● **What is being asked**
Lines below that hold the word "label" must be copied in full.

● **Entries shown**
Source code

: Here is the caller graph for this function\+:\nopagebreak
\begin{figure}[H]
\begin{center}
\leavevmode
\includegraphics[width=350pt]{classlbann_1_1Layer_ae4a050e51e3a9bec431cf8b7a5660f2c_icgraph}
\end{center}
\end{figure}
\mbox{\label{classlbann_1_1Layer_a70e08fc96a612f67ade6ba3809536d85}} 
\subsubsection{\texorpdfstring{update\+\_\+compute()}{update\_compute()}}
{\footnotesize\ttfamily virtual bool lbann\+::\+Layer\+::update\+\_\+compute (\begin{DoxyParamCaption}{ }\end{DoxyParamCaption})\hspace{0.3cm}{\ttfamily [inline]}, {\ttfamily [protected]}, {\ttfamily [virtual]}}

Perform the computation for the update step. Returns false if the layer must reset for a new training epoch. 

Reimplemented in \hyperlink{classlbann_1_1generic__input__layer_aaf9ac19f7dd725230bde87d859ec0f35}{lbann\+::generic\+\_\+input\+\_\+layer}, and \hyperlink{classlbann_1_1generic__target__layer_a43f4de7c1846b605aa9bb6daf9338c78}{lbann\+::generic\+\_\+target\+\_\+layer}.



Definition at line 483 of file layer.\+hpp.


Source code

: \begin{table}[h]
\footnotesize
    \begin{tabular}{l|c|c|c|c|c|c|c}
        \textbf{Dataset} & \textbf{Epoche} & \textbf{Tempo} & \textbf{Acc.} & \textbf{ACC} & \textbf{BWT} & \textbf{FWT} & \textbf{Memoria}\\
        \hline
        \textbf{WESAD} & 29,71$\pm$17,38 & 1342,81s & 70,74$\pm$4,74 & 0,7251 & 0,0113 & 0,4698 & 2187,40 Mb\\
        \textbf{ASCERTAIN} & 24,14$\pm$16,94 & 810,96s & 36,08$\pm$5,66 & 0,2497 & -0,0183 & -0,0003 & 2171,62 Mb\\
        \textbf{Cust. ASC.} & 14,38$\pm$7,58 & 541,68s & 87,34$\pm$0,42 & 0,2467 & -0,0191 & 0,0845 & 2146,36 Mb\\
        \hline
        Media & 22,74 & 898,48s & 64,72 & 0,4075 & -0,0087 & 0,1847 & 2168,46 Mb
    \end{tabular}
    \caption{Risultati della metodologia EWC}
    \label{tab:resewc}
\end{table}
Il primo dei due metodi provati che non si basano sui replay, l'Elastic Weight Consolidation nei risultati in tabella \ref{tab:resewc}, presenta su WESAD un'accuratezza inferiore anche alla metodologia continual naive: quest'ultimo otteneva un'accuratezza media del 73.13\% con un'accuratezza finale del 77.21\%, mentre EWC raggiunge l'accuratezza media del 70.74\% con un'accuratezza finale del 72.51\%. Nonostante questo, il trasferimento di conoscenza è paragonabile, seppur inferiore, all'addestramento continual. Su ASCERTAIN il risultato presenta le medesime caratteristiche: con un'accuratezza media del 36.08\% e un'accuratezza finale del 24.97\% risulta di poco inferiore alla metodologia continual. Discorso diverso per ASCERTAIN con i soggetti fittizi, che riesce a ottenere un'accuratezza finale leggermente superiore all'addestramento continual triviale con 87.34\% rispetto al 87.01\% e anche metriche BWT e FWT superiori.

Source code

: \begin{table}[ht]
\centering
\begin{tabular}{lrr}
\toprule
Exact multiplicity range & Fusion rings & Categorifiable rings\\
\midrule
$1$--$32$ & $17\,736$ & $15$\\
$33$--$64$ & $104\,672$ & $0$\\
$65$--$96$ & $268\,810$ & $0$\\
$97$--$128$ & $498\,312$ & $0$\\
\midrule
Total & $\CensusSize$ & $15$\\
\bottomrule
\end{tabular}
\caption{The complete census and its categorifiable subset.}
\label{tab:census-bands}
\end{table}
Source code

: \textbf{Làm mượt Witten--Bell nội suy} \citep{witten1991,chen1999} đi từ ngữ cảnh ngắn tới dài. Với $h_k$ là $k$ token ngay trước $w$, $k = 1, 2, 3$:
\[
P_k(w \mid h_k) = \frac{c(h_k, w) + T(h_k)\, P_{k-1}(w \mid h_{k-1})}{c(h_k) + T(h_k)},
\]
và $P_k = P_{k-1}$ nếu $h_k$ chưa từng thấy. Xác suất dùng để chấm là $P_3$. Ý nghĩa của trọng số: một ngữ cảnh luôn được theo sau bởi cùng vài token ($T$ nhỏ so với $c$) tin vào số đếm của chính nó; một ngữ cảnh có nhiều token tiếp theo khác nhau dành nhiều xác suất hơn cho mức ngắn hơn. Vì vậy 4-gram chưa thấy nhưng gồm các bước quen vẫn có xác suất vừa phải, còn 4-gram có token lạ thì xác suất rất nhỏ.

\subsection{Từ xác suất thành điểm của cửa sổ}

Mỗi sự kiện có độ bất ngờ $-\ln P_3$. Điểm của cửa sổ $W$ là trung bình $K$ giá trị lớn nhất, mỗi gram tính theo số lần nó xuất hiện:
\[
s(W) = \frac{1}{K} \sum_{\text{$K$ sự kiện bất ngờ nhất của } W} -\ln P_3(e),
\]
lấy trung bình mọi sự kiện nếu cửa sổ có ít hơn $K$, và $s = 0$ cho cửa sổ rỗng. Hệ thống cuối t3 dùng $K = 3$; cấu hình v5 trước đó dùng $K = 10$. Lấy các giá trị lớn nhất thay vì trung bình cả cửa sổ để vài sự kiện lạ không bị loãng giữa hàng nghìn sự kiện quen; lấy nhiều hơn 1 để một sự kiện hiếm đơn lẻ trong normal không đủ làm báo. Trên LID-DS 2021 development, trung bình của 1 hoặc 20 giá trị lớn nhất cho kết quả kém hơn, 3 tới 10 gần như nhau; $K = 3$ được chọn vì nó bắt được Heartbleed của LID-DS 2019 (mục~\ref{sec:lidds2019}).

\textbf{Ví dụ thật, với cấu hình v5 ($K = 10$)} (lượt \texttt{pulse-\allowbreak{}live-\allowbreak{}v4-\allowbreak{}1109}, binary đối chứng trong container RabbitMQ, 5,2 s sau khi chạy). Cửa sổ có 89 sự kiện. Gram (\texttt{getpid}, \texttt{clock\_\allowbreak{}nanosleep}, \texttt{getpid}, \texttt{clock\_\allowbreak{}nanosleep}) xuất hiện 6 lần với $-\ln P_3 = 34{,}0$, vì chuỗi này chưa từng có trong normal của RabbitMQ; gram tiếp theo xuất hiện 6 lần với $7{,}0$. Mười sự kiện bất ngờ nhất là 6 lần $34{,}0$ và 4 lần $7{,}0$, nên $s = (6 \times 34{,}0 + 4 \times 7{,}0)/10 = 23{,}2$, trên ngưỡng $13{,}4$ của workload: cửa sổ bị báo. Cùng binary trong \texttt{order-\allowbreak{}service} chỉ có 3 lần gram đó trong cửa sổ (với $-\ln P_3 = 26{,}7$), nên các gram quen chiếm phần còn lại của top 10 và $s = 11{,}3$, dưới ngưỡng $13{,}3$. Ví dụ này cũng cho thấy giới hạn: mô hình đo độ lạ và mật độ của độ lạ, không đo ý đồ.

==

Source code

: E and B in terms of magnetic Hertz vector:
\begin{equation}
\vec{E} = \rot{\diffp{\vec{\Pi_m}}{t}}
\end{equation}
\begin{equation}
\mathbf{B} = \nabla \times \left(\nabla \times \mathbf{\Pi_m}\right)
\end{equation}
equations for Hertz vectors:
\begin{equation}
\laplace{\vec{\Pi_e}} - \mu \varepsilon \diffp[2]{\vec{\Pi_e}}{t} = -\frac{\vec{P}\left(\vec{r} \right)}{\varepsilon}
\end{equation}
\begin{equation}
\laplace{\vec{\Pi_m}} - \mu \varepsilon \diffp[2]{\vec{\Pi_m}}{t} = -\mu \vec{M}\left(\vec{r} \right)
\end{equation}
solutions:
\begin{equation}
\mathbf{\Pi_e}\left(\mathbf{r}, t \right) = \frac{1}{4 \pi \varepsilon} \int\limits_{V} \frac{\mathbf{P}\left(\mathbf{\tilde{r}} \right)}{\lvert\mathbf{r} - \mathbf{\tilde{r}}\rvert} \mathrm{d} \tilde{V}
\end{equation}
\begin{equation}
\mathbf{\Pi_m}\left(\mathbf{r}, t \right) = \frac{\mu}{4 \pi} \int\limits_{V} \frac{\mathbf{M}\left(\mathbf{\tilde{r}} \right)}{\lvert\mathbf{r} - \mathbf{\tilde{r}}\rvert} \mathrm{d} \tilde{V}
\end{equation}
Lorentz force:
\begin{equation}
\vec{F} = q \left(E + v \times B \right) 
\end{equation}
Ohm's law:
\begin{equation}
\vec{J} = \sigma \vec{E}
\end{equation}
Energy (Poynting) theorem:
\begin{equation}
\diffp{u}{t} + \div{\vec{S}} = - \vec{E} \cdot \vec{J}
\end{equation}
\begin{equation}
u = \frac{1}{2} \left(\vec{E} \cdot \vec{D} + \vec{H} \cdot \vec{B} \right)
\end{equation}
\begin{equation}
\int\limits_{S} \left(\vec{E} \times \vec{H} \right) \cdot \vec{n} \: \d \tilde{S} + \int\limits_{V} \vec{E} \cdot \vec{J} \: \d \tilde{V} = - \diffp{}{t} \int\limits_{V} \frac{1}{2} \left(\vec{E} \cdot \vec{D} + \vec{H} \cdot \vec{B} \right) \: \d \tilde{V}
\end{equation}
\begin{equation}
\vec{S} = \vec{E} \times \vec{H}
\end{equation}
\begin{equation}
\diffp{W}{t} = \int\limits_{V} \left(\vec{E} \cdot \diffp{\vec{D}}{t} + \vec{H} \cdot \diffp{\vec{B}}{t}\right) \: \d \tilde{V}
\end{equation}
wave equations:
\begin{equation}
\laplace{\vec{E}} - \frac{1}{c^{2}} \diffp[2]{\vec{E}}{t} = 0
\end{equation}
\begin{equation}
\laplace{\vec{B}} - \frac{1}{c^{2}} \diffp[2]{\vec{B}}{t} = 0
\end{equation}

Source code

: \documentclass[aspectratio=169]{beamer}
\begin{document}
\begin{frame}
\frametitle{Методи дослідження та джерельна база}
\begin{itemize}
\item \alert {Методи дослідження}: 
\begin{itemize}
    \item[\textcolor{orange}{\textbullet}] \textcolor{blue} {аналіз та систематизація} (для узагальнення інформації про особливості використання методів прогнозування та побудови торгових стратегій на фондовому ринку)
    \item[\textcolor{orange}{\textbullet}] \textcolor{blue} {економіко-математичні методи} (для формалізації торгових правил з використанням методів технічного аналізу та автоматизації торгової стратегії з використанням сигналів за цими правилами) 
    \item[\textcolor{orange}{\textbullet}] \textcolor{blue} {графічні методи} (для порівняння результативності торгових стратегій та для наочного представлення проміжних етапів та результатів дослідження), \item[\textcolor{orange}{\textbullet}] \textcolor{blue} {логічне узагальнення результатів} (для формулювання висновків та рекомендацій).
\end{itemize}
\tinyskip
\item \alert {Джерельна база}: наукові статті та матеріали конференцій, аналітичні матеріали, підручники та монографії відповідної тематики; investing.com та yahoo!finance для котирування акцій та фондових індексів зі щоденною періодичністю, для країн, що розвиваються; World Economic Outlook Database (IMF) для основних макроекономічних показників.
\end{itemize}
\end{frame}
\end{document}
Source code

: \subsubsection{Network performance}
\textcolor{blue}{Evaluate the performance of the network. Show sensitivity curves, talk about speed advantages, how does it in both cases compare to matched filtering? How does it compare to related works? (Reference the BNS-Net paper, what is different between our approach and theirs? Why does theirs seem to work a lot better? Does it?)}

● **Task answer**
\mbox{\label{classlbann_1_1Layer_a70e08fc96a612f67ade6ba3809536d85}} 
    \label{tab:resewc}
\label{tab:census-bands}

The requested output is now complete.